Quote each record exactly, please, leaving none out.

Content starts

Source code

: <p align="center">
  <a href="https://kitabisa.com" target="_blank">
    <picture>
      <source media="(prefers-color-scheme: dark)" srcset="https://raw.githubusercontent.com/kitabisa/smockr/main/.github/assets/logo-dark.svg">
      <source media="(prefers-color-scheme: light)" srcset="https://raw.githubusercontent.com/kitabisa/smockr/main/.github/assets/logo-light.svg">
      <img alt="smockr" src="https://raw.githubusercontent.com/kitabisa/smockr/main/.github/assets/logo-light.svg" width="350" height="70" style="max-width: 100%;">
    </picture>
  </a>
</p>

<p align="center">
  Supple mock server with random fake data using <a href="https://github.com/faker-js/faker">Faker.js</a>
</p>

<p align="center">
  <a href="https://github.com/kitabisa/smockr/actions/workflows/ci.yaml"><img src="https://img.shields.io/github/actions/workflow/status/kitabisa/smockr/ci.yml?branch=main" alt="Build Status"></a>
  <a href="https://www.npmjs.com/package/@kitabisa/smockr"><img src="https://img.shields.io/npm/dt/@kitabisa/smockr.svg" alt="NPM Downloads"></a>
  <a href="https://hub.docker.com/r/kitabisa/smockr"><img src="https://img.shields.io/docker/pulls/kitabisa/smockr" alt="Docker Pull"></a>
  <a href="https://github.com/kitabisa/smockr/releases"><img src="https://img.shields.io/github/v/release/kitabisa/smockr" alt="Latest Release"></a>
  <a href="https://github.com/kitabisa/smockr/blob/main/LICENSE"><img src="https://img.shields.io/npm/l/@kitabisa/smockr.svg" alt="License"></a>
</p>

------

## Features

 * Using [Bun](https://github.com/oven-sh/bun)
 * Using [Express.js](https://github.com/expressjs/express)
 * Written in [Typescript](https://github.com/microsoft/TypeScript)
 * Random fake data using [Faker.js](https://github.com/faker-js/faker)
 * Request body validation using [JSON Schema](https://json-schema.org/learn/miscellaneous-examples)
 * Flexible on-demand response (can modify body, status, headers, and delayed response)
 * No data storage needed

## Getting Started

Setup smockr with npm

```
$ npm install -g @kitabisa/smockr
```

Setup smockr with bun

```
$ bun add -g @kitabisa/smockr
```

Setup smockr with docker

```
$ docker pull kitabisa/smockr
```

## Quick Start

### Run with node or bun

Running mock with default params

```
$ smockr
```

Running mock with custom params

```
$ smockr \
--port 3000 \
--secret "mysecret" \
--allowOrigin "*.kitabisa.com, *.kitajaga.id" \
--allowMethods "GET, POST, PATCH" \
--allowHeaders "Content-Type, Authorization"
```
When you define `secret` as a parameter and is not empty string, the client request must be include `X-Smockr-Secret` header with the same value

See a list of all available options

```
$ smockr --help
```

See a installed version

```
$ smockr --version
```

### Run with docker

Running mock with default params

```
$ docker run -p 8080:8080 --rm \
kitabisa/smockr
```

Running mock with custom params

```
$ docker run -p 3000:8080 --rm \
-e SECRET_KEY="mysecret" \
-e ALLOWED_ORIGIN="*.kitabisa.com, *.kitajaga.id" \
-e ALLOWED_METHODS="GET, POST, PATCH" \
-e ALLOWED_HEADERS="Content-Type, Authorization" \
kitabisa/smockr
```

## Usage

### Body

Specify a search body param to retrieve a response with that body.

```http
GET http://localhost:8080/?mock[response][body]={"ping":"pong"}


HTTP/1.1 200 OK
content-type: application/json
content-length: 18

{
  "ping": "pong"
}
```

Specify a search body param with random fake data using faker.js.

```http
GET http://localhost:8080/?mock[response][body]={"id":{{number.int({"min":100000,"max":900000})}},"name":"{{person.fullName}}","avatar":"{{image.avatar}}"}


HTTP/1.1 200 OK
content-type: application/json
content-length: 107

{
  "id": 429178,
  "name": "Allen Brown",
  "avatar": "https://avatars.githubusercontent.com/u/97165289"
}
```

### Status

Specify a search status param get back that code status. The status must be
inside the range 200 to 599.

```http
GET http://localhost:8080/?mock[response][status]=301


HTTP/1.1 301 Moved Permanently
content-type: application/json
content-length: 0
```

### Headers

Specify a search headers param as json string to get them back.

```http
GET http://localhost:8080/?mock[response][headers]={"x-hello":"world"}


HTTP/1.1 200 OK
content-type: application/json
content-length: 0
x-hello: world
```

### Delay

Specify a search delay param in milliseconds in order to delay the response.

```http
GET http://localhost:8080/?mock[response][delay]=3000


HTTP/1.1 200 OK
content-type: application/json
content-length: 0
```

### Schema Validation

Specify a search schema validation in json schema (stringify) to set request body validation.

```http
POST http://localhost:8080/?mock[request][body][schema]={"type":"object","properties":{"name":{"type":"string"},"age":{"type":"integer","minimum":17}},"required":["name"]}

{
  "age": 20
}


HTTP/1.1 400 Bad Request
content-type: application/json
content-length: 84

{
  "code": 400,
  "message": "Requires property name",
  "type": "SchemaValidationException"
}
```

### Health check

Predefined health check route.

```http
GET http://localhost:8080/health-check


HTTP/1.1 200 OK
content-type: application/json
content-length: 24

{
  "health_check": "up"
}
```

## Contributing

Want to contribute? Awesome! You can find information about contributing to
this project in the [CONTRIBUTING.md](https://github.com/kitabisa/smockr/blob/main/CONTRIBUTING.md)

Content ends

▶ Reply to the exercise
Source code

: <p align="center">
  <a href="https://kitabisa.com" target="_blank">
    <picture>
      <source media="(prefers-color-scheme: dark)" srcset="https://raw.githubusercontent.com/kitabisa/smockr/main/.github/assets/logo-dark.svg">
      <source media="(prefers-color-scheme: light)" srcset="https://raw.githubusercontent.com/kitabisa/smockr/main/.github/assets/logo-light.svg">
      <img alt="smockr" src="https://raw.githubusercontent.com/kitabisa/smockr/main/.github/assets/logo-light.svg" width="350" height="70" style="max-width: 100%;">
    </picture>
  </a>
</p>

<p align="center">
  Supple mock server with random fake data using <a href="https://github.com/faker-js/faker">Faker.js</a>
</p>

<p align="center">
  <a href="https://github.com/kitabisa/smockr/actions/workflows/ci.yaml"><img src="https://img.shields.io/github/actions/workflow/status/kitabisa/smockr/ci.yml?branch=main" alt="Build Status"></a>
  <a href="https://www.npmjs.com/package/@kitabisa/smockr"><img src="https://img.shields.io/npm/dt/@kitabisa/smockr.svg" alt="NPM Downloads"></a>
  <a href="https://hub.docker.com/r/kitabisa/smockr"><img src="https://img.shields.io/docker/pulls/kitabisa/smockr" alt="Docker Pull"></a>
  <a href="https://github.com/kitabisa/smockr/releases"><img src="https://img.shields.io/github/v/release/kitabisa/smockr" alt="Latest Release"></a>
  <a href="https://github.com/kitabisa/smockr/blob/main/LICENSE"><img src="https://img.shields.io/npm/l/@kitabisa/smockr.svg" alt="License"></a>
</p>

------

## Features

 * Using [Bun](https://github.com/oven-sh/bun)
 * Using [Express.js](https://github.com/expressjs/express)
 * Written in [Typescript](https://github.com/microsoft/TypeScript)
 * Random fake data using [Faker.js](https://github.com/faker-js/faker)
 * Request body validation using [JSON Schema](https://json-schema.org/learn/miscellaneous-examples)
 * Flexible on-demand response (can modify body, status, headers, and delayed response)
 * No data storage needed

## Getting Started

Setup smockr with npm

```
$ npm install -g @kitabisa/smockr
```

Setup smockr with bun

```
$ bun add -g @kitabisa/smockr
```

Setup smockr with docker

```
$ docker pull kitabisa/smockr
```

## Quick Start

### Run with node or bun

Running mock with default params

```
$ smockr
```

Running mock with custom params

```
$ smockr \
--port 3000 \
--secret "mysecret" \
--allowOrigin "*.kitabisa.com, *.kitajaga.id" \
--allowMethods "GET, POST, PATCH" \
--allowHeaders "Content-Type, Authorization"
```
When you define `secret` as a parameter and is not empty string, the client request must be include `X-Smockr-Secret` header with the same value

See a list of all available options

```
$ smockr --help
```

See a installed version

```
$ smockr --version
```

### Run with docker

Running mock with default params

```
$ docker run -p 8080:8080 --rm \
kitabisa/smockr
```

Running mock with custom params

```
$ docker run -p 3000:8080 --rm \
-e SECRET_KEY="mysecret" \
-e ALLOWED_ORIGIN="*.kitabisa.com, *.kitajaga.id" \
-e ALLOWED_METHODS="GET, POST, PATCH" \
-e ALLOWED_HEADERS="Content-Type, Authorization" \
kitabisa/smockr
```

## Usage

### Body

Specify a search body param to retrieve a response with that body.

```http
GET http://localhost:8080/?mock[response][body]={"ping":"pong"}


HTTP/1.1 200 OK
content-type: application/json
content-length: 18

{
  "ping": "pong"
}
```

Specify a search body param with random fake data using faker.js.

```http
GET http://localhost:8080/?mock[response][body]={"id":{{number.int({"min":100000,"max":900000})}},"name":"{{person.fullName}}","avatar":"{{image.avatar}}"}


HTTP/1.1 200 OK
content-type: application/json
content-length: 107

{
  "id": 429178,
  "name": "Allen Brown",
  "avatar": "https://avatars.githubusercontent.com/u/97165289"
}
```

### Status

Specify a search status param get back that code status. The status must be
inside the range 200 to 599.

```http
GET http://localhost:8080/?mock[response][status]=301


HTTP/1.1 301 Moved Permanently
content-type: application/json
content-length: 0
```

### Headers

Specify a search headers param as json string to get them back.

```http
GET http://localhost:8080/?mock[response][headers]={"x-hello":"world"}


HTTP/1.1 200 OK
content-type: application/json
content-length: 0
x-hello: world
```

### Delay

Specify a search delay param in milliseconds in order to delay the response.

```http
GET http://localhost:8080/?mock[response][delay]=3000


HTTP/1.1 200 OK
content-type: application/json
content-length: 0
```

### Schema Validation

Specify a search schema validation in json schema (stringify) to set request body validation.

```http
POST http://localhost:8080/?mock[request][body][schema]={"type":"object","properties":{"name":{"type":"string"},"age":{"type":"integer","minimum":17}},"required":["name"]}

{
  "age": 20
}


HTTP/1.1 400 Bad Request
content-type: application/json
content-length: 84

{
  "code": 400,
  "message": "Requires property name",
  "type": "SchemaValidationException"
}
```

### Health check

Predefined health check route.

```http
GET http://localhost:8080/health-check


HTTP/1.1 200 OK
content-type: application/json
content-length: 24

{
  "health_check": "up"
}
```

## Contributing

Want to contribute? Awesome! You can find information about contributing to
this project in the [CONTRIBUTING.md](https://github.com/kitabisa/smockr/blob/main/CONTRIBUTING.md)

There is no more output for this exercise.